Initially, I decided that texting “Maybe: Nick” back wasn’t worth the additional stress on my thumbs, but after a day spent recharging my batteries (that is, spent alone in bed with a book), I decided to exercise good manners and reply, if only to tell him I “probably wouldn’t” hit him up any time soon. I didn’t mention that his general appearance reminded me of the “lager louts” my sister and I made fun of as kids, nor did I tell him that the fact he couldn’t type a full “y-o-u” made my toes curl. I simply told him I wasn’t dating currently.

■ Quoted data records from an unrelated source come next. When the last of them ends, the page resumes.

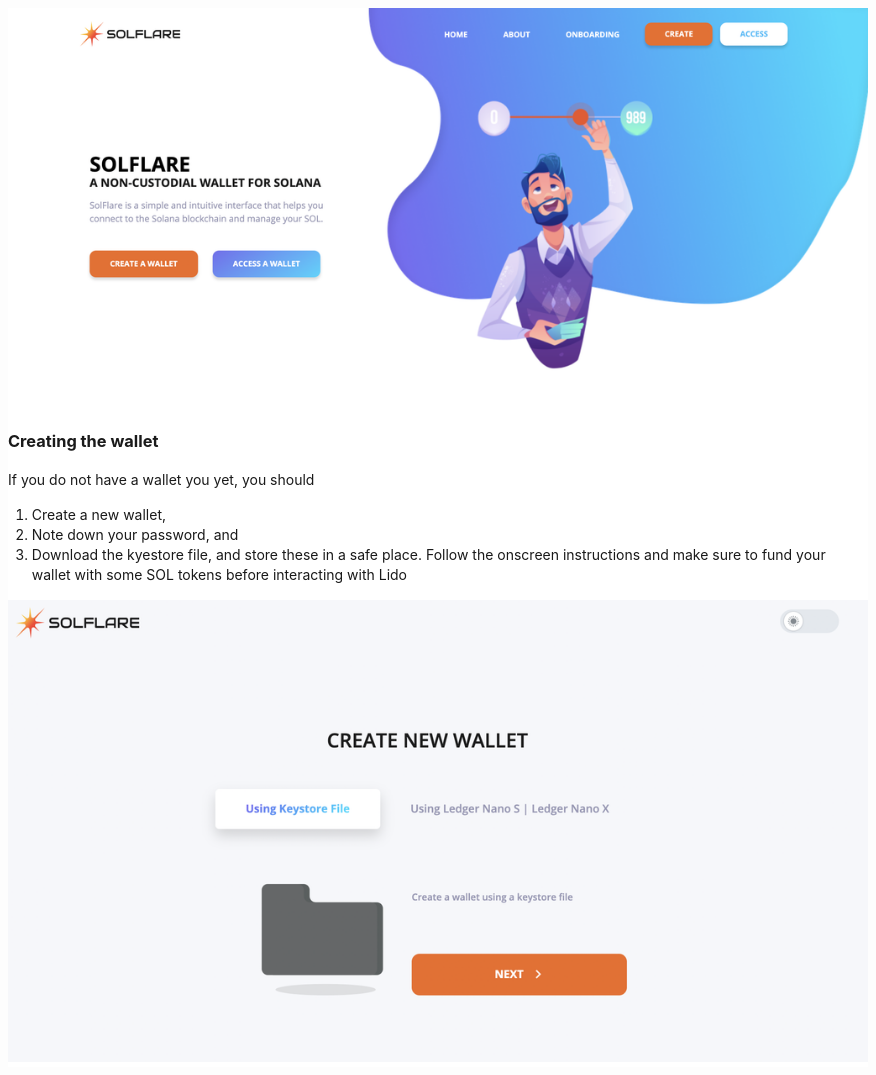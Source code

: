 <img src="./images/solflare/solflaredotcom.png" alt="Solflare" width="1000"/>

### Creating the wallet
If you do not have a wallet you yet, you should 
1. Create a new wallet, 
2. Note down your password, and 
3. Download the kyestore file, and 
store these in a safe place. Follow the onscreen instructions and make sure to fund your wallet with some SOL tokens before interacting with Lido


<img src="./images/solflare/create1.png" alt="Create Wallet" width="1000"/>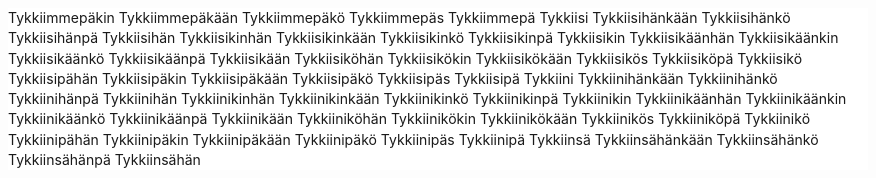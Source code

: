 Tykkiimmepäkin
Tykkiimmepäkään
Tykkiimmepäkö
Tykkiimmepäs
Tykkiimmepä
Tykkiisi
Tykkiisihänkään
Tykkiisihänkö
Tykkiisihänpä
Tykkiisihän
Tykkiisikinhän
Tykkiisikinkään
Tykkiisikinkö
Tykkiisikinpä
Tykkiisikin
Tykkiisikäänhän
Tykkiisikäänkin
Tykkiisikäänkö
Tykkiisikäänpä
Tykkiisikään
Tykkiisiköhän
Tykkiisikökin
Tykkiisikökään
Tykkiisikös
Tykkiisiköpä
Tykkiisikö
Tykkiisipähän
Tykkiisipäkin
Tykkiisipäkään
Tykkiisipäkö
Tykkiisipäs
Tykkiisipä
Tykkiini
Tykkiinihänkään
Tykkiinihänkö
Tykkiinihänpä
Tykkiinihän
Tykkiinikinhän
Tykkiinikinkään
Tykkiinikinkö
Tykkiinikinpä
Tykkiinikin
Tykkiinikäänhän
Tykkiinikäänkin
Tykkiinikäänkö
Tykkiinikäänpä
Tykkiinikään
Tykkiiniköhän
Tykkiinikökin
Tykkiinikökään
Tykkiinikös
Tykkiiniköpä
Tykkiinikö
Tykkiinipähän
Tykkiinipäkin
Tykkiinipäkään
Tykkiinipäkö
Tykkiinipäs
Tykkiinipä
Tykkiinsä
Tykkiinsähänkään
Tykkiinsähänkö
Tykkiinsähänpä
Tykkiinsähän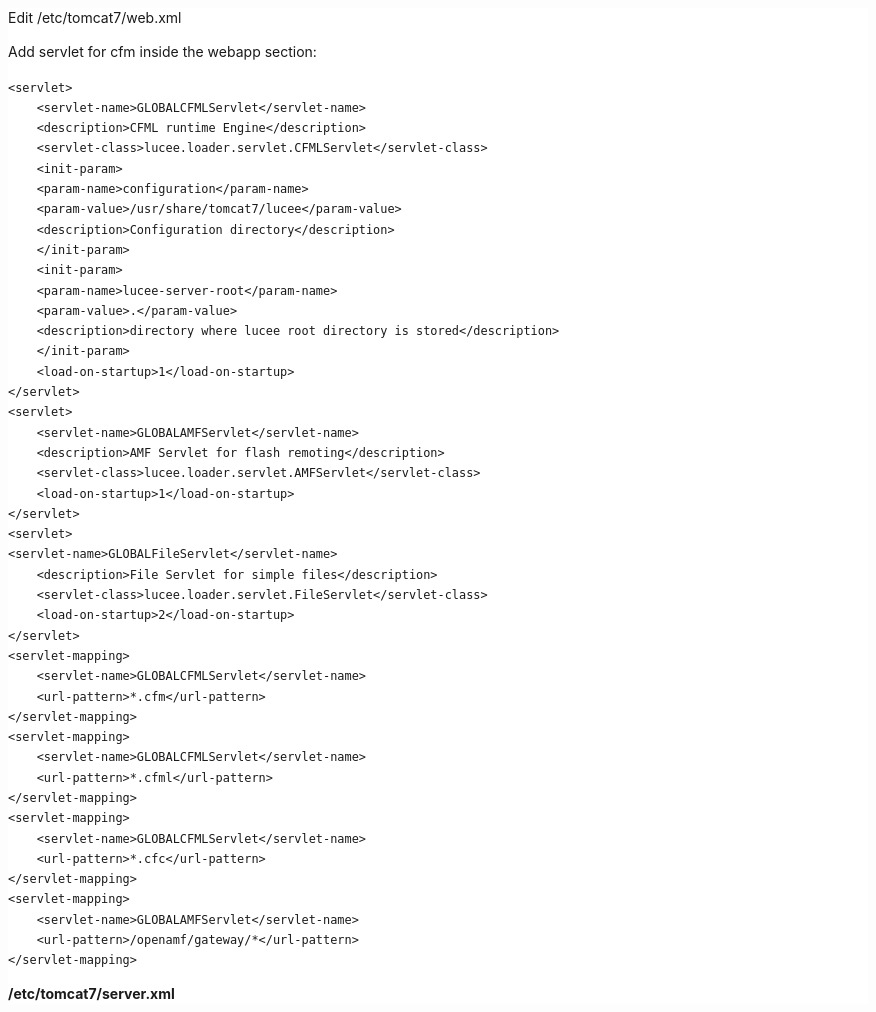 Edit /etc/tomcat7/web.xml

Add servlet for cfm inside the webapp section:

```lucee
<servlet>
	<servlet-name>GLOBALCFMLServlet</servlet-name>
	<description>CFML runtime Engine</description>
	<servlet-class>lucee.loader.servlet.CFMLServlet</servlet-class>
	<init-param>
	<param-name>configuration</param-name>
	<param-value>/usr/share/tomcat7/lucee</param-value>
	<description>Configuration directory</description>
	</init-param>
	<init-param>
	<param-name>lucee-server-root</param-name>
	<param-value>.</param-value>
	<description>directory where lucee root directory is stored</description>
	</init-param>
	<load-on-startup>1</load-on-startup>
</servlet>
<servlet>
	<servlet-name>GLOBALAMFServlet</servlet-name>
	<description>AMF Servlet for flash remoting</description>
	<servlet-class>lucee.loader.servlet.AMFServlet</servlet-class>
	<load-on-startup>1</load-on-startup>
</servlet>
<servlet>
<servlet-name>GLOBALFileServlet</servlet-name>
	<description>File Servlet for simple files</description>
	<servlet-class>lucee.loader.servlet.FileServlet</servlet-class>
	<load-on-startup>2</load-on-startup>
</servlet>
<servlet-mapping>
	<servlet-name>GLOBALCFMLServlet</servlet-name>
	<url-pattern>*.cfm</url-pattern>
</servlet-mapping>
<servlet-mapping>
	<servlet-name>GLOBALCFMLServlet</servlet-name>
	<url-pattern>*.cfml</url-pattern>
</servlet-mapping>
<servlet-mapping>
	<servlet-name>GLOBALCFMLServlet</servlet-name>
	<url-pattern>*.cfc</url-pattern>
</servlet-mapping>
<servlet-mapping>
	<servlet-name>GLOBALAMFServlet</servlet-name>
	<url-pattern>/openamf/gateway/*</url-pattern>
</servlet-mapping>
```

**/etc/tomcat7/server.xml**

He took it well. Or, at least, he was polite back. Turns out, Nick doesn’t suck as much as I’d originally thought. I certainly won’t ever see him again, but hey – you’ve got to have a healthy level of respect for a man who doesn’t throw a fit as soon as the “closed for business” sign goes up.
For the time being, I’ve elected to learn from my mistakes – to not dole out my digits to every Tom, Nick and Harry, for starters – and to opt out of the dating pool altogether. Maybe I’ll figure it out, one day, but for the time being I’m quite content as a lonely young bag lady. “Happily single” might not be an ever-after, but gifting myself the simplicity of solitude for the foreseeable future sure feels like a good call. At least I won’t have to live with the embarrassment of festering in someone’s inbox as “Maybe: Amy.” I guess I could pick up some hobbies along the way, too.
Just not ice skating and recreational drugs. F*ck those forever.